Following interviews with some of the key players, and using National Audit Office reports and Parliamentary proceedings, Timmins tries to explain what went wrong and what then went better. He seeks to draw lessons from both periods from which other big government projects could learn.
Today, around 300,000 people are actually receiving Universal Credit, against the many millions who would have been under the original timetable. Completion is not due until 2022, a dozen years after the white paper announcing it, and five years later than originally planned.
It remains a hugely ambitious project. One intended to replace six in and out-of-work benefits, including tax credits, with a single, simpler system intended to ensure that any amount of work pays more than being on the dole. Its scope remains vast. If and when completed, it is due to affect some 8 million households, many more people, and around a third of working-age population.

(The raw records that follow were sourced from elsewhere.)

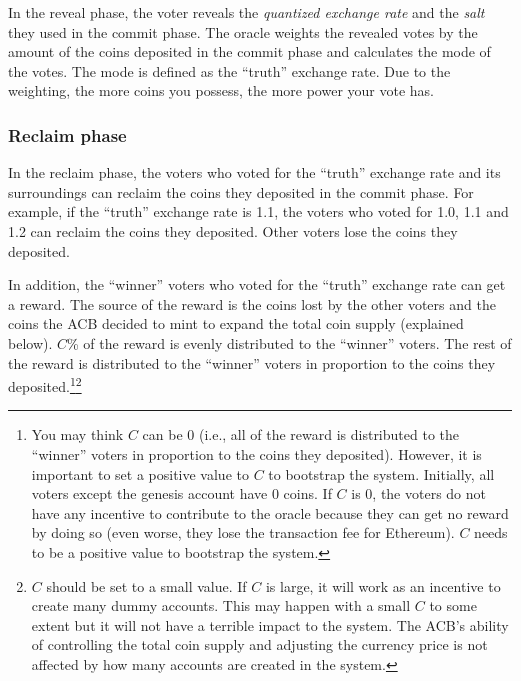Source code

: \documentclass[dvipdfmx,a4paper]{article}
\begin{document}
In the reveal phase, the voter reveals the \textit{quantized exchange rate} and the \textit{salt} they used in the commit phase. The oracle weights the revealed votes by the amount of the coins deposited in the commit phase and calculates the mode of the votes. The mode is defined as the ``truth'' exchange rate. Due to the weighting, the more coins you possess, the more power your vote has.

\subsubsection{Reclaim phase}

In the reclaim phase, the voters who voted for the ``truth'' exchange rate and its surroundings can reclaim the coins they deposited in the commit phase. For example, if the ``truth'' exchange rate is 1.1, the voters who voted for 1.0, 1.1 and 1.2 can reclaim the coins they deposited. Other voters lose the coins they deposited.

In addition, the ``winner'' voters who voted for the ``truth'' exchange rate can get a reward. The source of the reward is the coins lost by the other voters and the coins the ACB decided to mint to expand the total coin supply (explained below). $C$\% of the reward is evenly distributed to the ``winner'' voters. The rest of the reward is distributed to the ``winner'' voters in proportion to the coins they deposited.\footnote{You may think $C$ can be 0 (i.e., all of the reward is distributed to the ``winner'' voters in proportion to the coins they deposited). However, it is important to set a positive value to $C$ to bootstrap the system. Initially, all voters except the genesis account have 0 coins. If $C$ is 0, the voters do not have any incentive to contribute to the oracle because they can get no reward by doing so (even worse, they lose the transaction fee for Ethereum). $C$ needs to be a positive value to bootstrap the system.}\footnote{$C$ should be set to a small value. If $C$ is large, it will work as an incentive to create many dummy accounts. This may happen with a small $C$ to some extent but it will not have a terrible impact to the system. The ACB's ability of controlling the total coin supply and adjusting the currency price is not affected by how many accounts are created in the system.}
\end{document}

Nicholas Timmins, Senior Fellow at the IfG and report author, said: “It is far too soon to tell whether Universal Credit will finally do the business. There are elements of the policy that are still not entirely clear and others that may well need changing. Huge challenges remain – not just taking on new claims but transferring the many millions on existing benefits and tax credits, including some of the most vulnerable on Employment and Support Allowance. Its generosity has repeatedly been cut.
“But the lessons from how it has been turned around from the brink of disaster to something that may eventually work could prove valuable for other government projects. And crucially, it now has a timetable that may finally prove realistic.”
Emma Norris, IfG Programme Director, said: “The story of Universal Credit has lessons not just for implementing welfare reform, but for delivering other major projects on government's books today. It underlines the importance of thorough planning – Universal Credit was a huge change to the benefits system, but failed to sweat out the details or engage with users early enough. Understanding the people a policy is supposed to affect is a vital starting point for change. It also demonstrates the importance of having enough capacity to deliver – when Universal Credit began, DWP had twelve other major change programmes on its books and staff numbers were being reduced. And finally, it shows the importance of policy, operational and technical people working together from the very start. Policies can’t be created in a vacuum.”
The report outlines lessons from the turnaround, including DWP acquiring the ability to build a new version of Universal Credit in-house - correcting the mistakes of the 1990s and 2000s when not just the ability to build IT but to manage the contracts was outsourced across government. It has tied policy, IT build and operational staff together in a “test and learn” approach that is allowing the programme to adapt to how staff and claimants cope with it.